What the task requires –
Go line by line through the entries below and copy those containing the string "decoded".

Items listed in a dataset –
►

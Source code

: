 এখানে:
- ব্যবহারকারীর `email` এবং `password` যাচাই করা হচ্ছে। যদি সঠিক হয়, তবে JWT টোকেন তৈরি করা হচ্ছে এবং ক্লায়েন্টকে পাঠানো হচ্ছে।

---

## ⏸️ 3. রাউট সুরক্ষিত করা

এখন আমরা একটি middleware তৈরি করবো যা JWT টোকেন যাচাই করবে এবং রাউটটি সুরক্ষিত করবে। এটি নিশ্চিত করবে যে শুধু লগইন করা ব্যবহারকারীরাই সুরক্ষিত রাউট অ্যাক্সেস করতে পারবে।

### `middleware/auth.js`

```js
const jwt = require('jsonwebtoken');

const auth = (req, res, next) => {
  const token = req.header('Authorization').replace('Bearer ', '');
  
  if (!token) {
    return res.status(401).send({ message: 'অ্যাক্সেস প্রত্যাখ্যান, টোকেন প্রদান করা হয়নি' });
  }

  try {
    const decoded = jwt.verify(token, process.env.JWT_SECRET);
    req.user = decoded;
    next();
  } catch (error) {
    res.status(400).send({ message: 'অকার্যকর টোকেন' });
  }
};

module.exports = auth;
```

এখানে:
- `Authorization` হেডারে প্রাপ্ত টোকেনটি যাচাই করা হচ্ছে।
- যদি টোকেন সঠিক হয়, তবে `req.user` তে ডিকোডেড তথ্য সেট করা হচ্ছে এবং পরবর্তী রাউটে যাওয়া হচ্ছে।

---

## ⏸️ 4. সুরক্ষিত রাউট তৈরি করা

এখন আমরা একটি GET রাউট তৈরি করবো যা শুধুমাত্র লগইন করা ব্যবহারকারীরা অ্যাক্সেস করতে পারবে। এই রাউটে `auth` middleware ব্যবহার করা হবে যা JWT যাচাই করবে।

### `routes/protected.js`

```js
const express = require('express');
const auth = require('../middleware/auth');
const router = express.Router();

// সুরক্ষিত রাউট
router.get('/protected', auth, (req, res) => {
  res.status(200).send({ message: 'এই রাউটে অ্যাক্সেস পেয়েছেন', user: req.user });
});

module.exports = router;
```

◄
►

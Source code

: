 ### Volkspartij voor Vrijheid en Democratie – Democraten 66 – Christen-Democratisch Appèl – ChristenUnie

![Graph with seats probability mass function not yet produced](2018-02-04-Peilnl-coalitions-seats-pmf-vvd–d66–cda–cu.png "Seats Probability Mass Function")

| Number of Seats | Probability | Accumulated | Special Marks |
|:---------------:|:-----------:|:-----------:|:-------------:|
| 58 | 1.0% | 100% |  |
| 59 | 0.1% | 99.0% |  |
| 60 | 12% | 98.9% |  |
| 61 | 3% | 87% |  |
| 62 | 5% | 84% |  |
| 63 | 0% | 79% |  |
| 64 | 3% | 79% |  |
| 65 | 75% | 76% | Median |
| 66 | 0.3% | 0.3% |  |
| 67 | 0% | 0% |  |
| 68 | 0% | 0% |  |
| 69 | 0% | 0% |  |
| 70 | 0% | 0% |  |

◄

Answer box –
    const decoded = jwt.verify(token, process.env.JWT_SECRET);
    req.user = decoded;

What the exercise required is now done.